__Directions__:
Report how many lines of the entries below contain the word "requests", and nothing more.

Dataset entries:
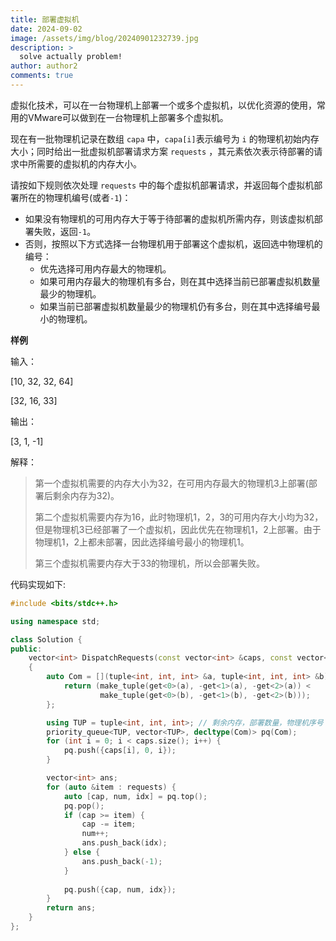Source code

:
 ```yaml
---
title: 部署虚拟机
date: 2024-09-02
image: /assets/img/blog/20240901232739.jpg
description: >
  solve actually problem!
author: author2
comments: true
---
```


虚拟化技术，可以在一台物理机上部署一个或多个虚拟机，以优化资源的使用，常用的VMware可以做到在一台物理机上部署多个虚拟机。

现在有一批物理机记录在数组 `capa` 中，`capa[i]`表示编号为 `i` 的物理机初始内存大小；同时给出一批虚拟机部署请求方案 `requests` ，其元素依次表示待部署的请求中所需要的虚拟机的内存大小。

请按如下规则依次处理 `requests` 中的每个虚拟机部署请求，并返回每个虚拟机部署所在的物理机编号(或者`-1`)：

- 如果没有物理机的可用内存大于等于待部署的虚拟机所需内存，则该虚拟机部署失败，返回`-1`。
- 否则，按照以下方式选择一台物理机用于部署这个虚拟机，返回选中物理机的编号：
    - 优先选择可用内存最大的物理机。
    - 如果可用内存最大的物理机有多台，则在其中选择当前已部署虚拟机数量最少的物理机。
    - 如果当前已部署虚拟机数量最少的物理机仍有多台，则在其中选择编号最小的物理机。

**样例**

输入：

<p>[10, 32, 32, 64]</p><p>[32, 16, 33]</p>

输出：

<p>[3, 1, -1]</p>

解释：

> 第一个虚拟机需要的内存大小为32，在可用内存最大的物理机3上部署(部署后剩余内存为32)。
>
> 第二个虚拟机需要内存为16，此时物理机1，2，3的可用内存大小均为32，但是物理机3已经部署了一个虚拟机，因此优先在物理机1，2上部署。由于物理机1，2上都未部署，因此选择编号最小的物理机1。
>
> 第三个虚拟机需要内存大于33的物理机，所以会部署失败。



代码实现如下:

```c++
#include <bits/stdc++.h>

using namespace std;

class Solution {
public:
    vector<int> DispatchRequests(const vector<int> &caps, const vector<int> &requests)
    {
        auto Com = [](tuple<int, int, int> &a, tuple<int, int, int> &b) {
            return (make_tuple(get<0>(a), -get<1>(a), -get<2>(a)) <
                    make_tuple(get<0>(b), -get<1>(b), -get<2>(b)));
        };

        using TUP = tuple<int, int, int>; // 剩余内存，部署数量，物理机序号
        priority_queue<TUP, vector<TUP>, decltype(Com)> pq(Com);
        for (int i = 0; i < caps.size(); i++) {
            pq.push({caps[i], 0, i});
        }

        vector<int> ans;
        for (auto &item : requests) {
            auto [cap, num, idx] = pq.top();
            pq.pop();
            if (cap >= item) {
                cap -= item;
                num++;
                ans.push_back(idx);
            } else {
                ans.push_back(-1);
            }
            
            pq.push({cap, num, idx});
        }
        return ans;
    }
};
```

__The answer__:
4